• [Problem to work on] Given the records below, would you repeat exactly the lines that begin at the one containing "This is useful" and end at the one containing "Another popular consensus", inclusive?
== Records to process
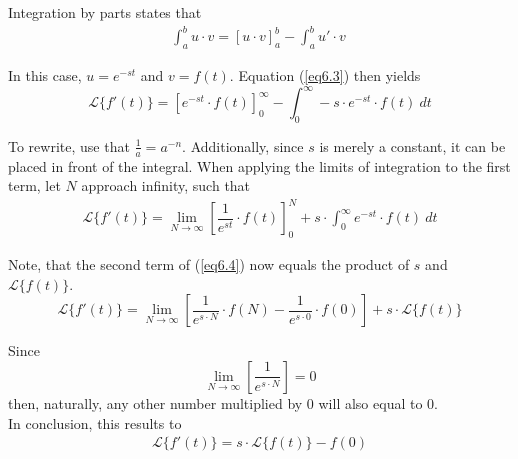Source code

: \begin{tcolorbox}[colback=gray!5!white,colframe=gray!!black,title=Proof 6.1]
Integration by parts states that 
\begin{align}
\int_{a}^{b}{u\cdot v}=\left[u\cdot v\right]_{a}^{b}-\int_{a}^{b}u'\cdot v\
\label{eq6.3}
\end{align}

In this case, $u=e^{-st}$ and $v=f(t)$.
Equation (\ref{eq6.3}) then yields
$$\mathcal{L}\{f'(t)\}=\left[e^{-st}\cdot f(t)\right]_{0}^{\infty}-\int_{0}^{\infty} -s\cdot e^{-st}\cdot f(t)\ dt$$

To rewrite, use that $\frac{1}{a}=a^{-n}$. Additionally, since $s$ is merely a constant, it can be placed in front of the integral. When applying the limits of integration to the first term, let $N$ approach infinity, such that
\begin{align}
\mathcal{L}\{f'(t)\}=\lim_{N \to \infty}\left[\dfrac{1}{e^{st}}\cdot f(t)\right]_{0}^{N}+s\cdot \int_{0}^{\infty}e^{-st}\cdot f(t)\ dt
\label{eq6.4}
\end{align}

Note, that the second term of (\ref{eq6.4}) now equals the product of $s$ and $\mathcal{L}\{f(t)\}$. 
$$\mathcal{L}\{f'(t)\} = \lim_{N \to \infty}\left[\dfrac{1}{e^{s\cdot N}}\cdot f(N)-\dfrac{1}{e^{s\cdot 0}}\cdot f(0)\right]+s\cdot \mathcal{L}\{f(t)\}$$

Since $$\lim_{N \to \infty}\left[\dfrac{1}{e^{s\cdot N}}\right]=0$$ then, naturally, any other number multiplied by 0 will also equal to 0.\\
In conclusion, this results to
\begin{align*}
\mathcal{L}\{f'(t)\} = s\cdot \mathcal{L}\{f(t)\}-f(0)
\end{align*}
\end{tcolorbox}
====
== Records to process
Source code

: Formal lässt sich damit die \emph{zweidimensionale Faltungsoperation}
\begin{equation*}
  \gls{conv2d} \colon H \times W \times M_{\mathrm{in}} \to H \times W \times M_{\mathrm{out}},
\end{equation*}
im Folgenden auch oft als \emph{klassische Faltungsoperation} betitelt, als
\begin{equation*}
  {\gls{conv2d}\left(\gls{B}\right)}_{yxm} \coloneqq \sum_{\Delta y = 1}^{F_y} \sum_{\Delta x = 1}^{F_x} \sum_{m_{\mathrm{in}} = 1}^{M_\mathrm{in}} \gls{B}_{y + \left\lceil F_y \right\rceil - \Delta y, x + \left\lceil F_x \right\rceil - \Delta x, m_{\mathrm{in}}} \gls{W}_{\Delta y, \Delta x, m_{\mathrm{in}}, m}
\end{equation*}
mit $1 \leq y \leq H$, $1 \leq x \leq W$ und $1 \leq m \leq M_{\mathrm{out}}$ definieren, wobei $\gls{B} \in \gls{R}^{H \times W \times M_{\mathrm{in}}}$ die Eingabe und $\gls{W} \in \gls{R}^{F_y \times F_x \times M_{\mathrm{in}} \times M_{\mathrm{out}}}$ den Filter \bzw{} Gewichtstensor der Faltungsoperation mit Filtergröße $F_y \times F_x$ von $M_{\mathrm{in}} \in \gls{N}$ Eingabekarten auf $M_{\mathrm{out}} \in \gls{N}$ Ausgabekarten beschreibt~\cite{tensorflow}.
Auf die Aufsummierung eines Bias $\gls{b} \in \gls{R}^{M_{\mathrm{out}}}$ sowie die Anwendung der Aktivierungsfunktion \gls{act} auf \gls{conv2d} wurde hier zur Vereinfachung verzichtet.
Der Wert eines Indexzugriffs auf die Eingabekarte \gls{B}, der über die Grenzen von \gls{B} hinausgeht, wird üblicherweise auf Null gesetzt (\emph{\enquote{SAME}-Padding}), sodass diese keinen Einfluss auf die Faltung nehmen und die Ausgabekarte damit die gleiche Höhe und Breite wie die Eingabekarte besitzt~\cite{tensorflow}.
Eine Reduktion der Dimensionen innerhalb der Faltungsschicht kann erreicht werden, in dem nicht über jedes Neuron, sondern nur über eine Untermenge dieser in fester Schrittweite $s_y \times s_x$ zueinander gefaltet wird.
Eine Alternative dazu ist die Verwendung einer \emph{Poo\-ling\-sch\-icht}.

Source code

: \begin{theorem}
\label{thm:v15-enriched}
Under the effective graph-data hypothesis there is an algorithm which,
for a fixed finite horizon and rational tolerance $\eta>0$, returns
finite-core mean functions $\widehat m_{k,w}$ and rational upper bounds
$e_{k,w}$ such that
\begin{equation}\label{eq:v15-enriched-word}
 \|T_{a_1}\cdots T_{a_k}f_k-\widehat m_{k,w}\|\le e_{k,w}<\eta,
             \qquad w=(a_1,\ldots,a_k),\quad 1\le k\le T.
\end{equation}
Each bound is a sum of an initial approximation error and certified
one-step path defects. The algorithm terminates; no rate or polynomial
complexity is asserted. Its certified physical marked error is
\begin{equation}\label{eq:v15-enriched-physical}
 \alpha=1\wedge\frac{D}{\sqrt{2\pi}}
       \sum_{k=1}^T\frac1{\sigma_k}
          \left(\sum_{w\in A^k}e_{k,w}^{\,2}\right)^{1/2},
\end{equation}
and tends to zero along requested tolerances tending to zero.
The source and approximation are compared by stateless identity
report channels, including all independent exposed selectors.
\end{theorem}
====
== Records to process
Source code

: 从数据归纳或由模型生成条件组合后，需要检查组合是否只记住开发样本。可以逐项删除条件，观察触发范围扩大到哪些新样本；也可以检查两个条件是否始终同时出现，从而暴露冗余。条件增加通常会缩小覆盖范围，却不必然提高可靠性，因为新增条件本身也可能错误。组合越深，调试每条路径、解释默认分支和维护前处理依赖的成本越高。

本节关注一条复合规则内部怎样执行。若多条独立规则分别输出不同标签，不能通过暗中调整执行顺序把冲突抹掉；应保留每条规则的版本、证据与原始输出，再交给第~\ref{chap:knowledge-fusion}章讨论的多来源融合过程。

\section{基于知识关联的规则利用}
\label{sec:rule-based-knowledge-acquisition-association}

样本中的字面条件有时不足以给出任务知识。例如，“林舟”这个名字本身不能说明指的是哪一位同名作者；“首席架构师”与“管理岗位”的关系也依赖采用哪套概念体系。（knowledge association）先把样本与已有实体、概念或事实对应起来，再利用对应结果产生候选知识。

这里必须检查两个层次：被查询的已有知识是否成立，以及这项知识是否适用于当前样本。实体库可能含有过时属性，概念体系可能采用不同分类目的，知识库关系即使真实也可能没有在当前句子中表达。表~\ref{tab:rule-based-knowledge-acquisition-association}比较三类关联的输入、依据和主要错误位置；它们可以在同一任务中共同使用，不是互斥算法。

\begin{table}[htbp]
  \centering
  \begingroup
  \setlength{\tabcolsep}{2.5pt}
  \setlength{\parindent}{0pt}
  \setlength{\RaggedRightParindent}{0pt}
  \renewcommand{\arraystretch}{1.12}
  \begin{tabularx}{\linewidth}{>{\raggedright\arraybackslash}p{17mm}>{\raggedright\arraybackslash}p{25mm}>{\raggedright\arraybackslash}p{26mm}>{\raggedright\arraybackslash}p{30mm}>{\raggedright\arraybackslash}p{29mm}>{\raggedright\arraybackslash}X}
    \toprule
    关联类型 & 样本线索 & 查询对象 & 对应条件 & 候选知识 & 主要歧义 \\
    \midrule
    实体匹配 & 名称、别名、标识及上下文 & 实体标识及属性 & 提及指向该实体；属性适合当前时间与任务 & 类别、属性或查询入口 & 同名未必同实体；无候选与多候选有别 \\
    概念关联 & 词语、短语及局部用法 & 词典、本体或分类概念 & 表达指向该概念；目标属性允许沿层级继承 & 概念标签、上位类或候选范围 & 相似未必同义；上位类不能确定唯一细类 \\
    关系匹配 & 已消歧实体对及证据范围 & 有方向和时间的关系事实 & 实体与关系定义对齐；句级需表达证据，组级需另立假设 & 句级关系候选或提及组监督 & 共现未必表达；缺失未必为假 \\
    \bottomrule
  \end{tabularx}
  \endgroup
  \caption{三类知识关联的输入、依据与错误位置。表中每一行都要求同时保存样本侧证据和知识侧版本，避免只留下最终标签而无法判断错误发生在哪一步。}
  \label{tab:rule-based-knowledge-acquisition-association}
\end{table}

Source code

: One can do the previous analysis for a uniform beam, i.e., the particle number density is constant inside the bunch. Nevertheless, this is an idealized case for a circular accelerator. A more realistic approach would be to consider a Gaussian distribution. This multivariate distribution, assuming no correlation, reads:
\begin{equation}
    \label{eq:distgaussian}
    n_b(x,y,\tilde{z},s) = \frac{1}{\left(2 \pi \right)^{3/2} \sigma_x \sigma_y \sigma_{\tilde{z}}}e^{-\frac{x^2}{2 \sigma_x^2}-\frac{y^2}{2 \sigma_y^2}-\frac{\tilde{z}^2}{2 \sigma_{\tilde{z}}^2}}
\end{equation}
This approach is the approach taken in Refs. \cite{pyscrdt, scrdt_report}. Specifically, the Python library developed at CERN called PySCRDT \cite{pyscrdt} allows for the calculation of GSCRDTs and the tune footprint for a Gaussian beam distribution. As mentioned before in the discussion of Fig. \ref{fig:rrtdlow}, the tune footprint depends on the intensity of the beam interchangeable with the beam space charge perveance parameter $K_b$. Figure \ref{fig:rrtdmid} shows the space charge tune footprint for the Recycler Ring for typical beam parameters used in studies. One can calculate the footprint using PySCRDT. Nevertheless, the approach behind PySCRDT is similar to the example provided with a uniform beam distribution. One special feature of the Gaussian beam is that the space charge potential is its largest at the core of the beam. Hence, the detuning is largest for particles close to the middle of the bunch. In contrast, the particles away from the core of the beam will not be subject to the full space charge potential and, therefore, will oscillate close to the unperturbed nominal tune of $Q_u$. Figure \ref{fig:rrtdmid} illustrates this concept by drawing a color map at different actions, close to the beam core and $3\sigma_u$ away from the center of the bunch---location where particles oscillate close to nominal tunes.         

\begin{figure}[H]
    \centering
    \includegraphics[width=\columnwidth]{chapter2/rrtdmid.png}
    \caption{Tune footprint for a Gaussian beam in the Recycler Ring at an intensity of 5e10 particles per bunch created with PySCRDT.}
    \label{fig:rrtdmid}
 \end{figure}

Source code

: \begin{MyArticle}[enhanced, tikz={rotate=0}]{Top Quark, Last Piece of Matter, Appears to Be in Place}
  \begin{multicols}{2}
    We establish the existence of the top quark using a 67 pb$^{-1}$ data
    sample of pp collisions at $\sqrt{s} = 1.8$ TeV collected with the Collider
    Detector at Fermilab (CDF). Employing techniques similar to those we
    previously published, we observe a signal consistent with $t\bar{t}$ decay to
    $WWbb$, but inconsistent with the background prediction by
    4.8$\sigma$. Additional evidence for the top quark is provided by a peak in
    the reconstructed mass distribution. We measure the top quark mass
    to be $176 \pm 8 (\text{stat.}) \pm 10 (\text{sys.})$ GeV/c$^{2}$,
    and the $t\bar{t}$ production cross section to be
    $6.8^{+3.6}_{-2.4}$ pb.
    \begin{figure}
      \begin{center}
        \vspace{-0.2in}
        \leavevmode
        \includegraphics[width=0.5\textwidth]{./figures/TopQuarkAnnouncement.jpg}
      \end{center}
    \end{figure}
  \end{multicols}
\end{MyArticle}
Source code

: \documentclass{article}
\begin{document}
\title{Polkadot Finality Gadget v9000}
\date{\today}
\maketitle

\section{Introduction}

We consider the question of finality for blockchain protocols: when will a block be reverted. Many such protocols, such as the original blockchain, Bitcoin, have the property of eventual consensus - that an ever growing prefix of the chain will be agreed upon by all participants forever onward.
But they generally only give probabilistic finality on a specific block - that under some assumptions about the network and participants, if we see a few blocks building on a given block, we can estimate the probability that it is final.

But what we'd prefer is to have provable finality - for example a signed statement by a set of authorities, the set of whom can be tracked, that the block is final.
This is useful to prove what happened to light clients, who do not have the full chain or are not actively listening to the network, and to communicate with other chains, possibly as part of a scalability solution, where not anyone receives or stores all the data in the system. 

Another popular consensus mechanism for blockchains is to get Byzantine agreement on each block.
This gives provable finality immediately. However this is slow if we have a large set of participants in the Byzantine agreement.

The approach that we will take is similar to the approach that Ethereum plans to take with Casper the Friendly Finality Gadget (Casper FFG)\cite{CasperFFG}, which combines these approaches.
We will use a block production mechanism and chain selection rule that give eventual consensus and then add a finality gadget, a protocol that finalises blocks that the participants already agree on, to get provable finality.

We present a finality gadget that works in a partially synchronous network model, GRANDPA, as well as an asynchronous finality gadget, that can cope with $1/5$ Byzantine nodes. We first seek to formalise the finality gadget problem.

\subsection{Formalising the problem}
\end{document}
====
• [Result below]
This is useful to prove what happened to light clients, who do not have the full chain or are not actively listening to the network, and to communicate with other chains, possibly as part of a scalability solution, where not anyone receives or stores all the data in the system. 

Another popular consensus mechanism for blockchains is to get Byzantine agreement on each block.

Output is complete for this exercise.